Credit ratings agency Moody’s has warned that the fortunes of Ghanaian banks could further decline on the back of increasing non-performing loans, which have already reached a 6-year high.

According to Moody’s, the aggressive loan expansion drive undertaken by banks in recent times has put them in a situation in which the current “deteriorating operating environment and rising interest rates” could create further vulnerabilities for the sector.

“Ghanaian banks have enjoyed strong loan growth in the past few years, with loans and advances growing 41.5% in 2014 for example. Although loan growth declined to 24.9 percent in 2015, recent high growth has created a large stock of unseasoned loans; and we believe these loans create vulnerabilities given Ghana’s deteriorating operating environment and rising interest rates,” the ratings agency said.

The average lending rate has increased to 32.1 percent as of April 2016, from 25.4 percent at the start of 2014.

The latest financial stability report of the Bank of Ghana showed that banks’ non-performing loans ratio had increased to 14.7 percent at year-end 2015, from 11 percent at year-end 2014. It had further grown to 16.2 percent as of March 2016.

“The rising non-performing loan (NPL) ratio is credit negative for Ghanaian banks, because as they require higher loan-loss provisions for the NPLs, it lowers profitability and impairs banks’ internal capital generation.
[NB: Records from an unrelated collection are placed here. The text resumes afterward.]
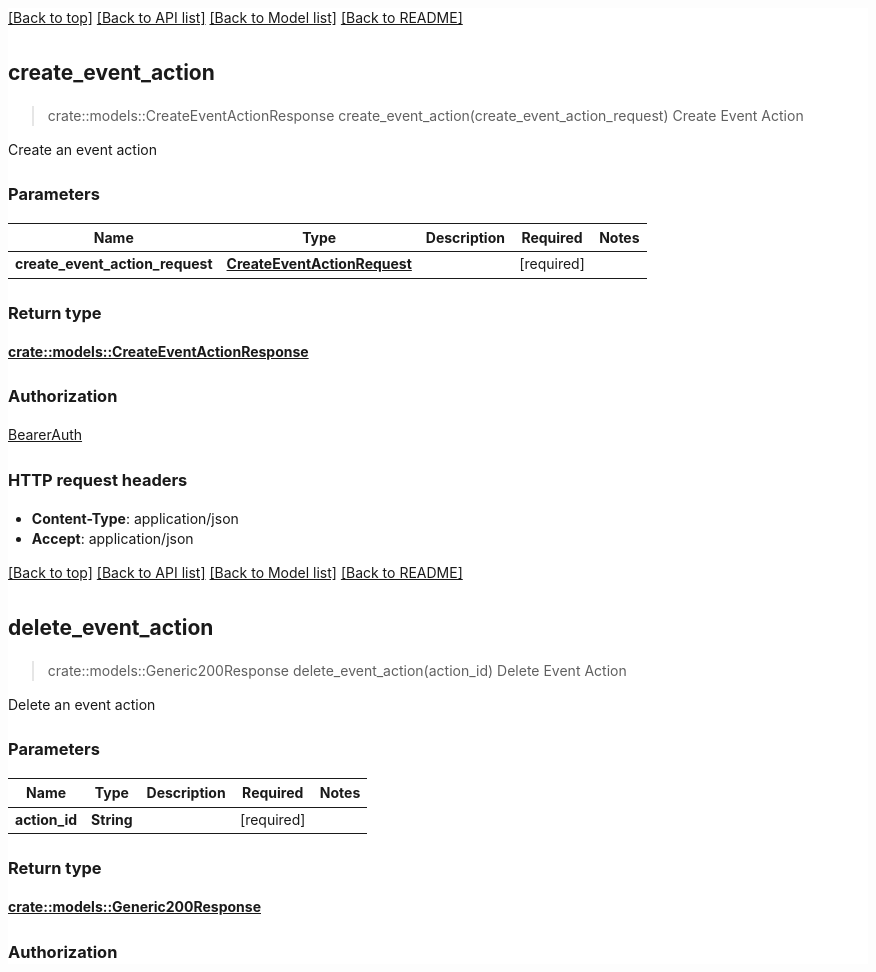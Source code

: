 [[Back to top]](#) [[Back to API list]](../README.md#documentation-for-api-endpoints) [[Back to Model list]](../README.md#documentation-for-models) [[Back to README]](../README.md)


## create_event_action

> crate::models::CreateEventActionResponse create_event_action(create_event_action_request)
Create Event Action

Create an event action

### Parameters


Name | Type | Description  | Required | Notes
------------- | ------------- | ------------- | ------------- | -------------
**create_event_action_request** | [**CreateEventActionRequest**](CreateEventActionRequest.md) |  | [required] |

### Return type

[**crate::models::CreateEventActionResponse**](CreateEventActionResponse.md)

### Authorization

[BearerAuth](../README.md#BearerAuth)

### HTTP request headers

- **Content-Type**: application/json
- **Accept**: application/json

[[Back to top]](#) [[Back to API list]](../README.md#documentation-for-api-endpoints) [[Back to Model list]](../README.md#documentation-for-models) [[Back to README]](../README.md)


## delete_event_action

> crate::models::Generic200Response delete_event_action(action_id)
Delete Event Action

Delete an event action

### Parameters


Name | Type | Description  | Required | Notes
------------- | ------------- | ------------- | ------------- | -------------
**action_id** | **String** |  | [required] |

### Return type

[**crate::models::Generic200Response**](Generic200Response.md)

### Authorization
We believe that NPL ratios will continue climbing as a result of aggressive loan growth in recent years,” Moody’s warned.

The country’s banking system is dominated by short-term and variable-interest-rate loans, allowing banks to raise their lending rates upon renewal or re-pricing, thereby reducing borrowers’ ability to service their loans, Moody’s added.

The higher asset risks, the ratings agency continued, will require banks to increase their loan-loss provisions, which will eat into their profitability and reduce the amounts they can retain for capital.

“Banks’ pre-provision income has been harmed by depressed revenues because of weaker economic growth and slowing loan demand amid rising inflation. Weak organic capital generation will hurt banks’ capital, particularly as unanticipated credit losses are likely to rise this year,” it stated.

The central bank’s financial stability report had attributed the banking sector’s challenges to the general economic slowdown.  Real GDP growth decelerated to 3.9 percent in 2015 from an average of 8.7 percent between 2011 and 2014.

In 2015, slower economic activity exacerbated by an energy crisis, rising inflation and interest rates, and a volatile and weaker local currency, the cedi, all negatively affected borrowers’ repayment capacity.

The slowdown also affected government revenues, leading to delayed government payments to some corporates in the oil and gas and construction sectors in particular - negatively affecting those companies’ cash flows and performances.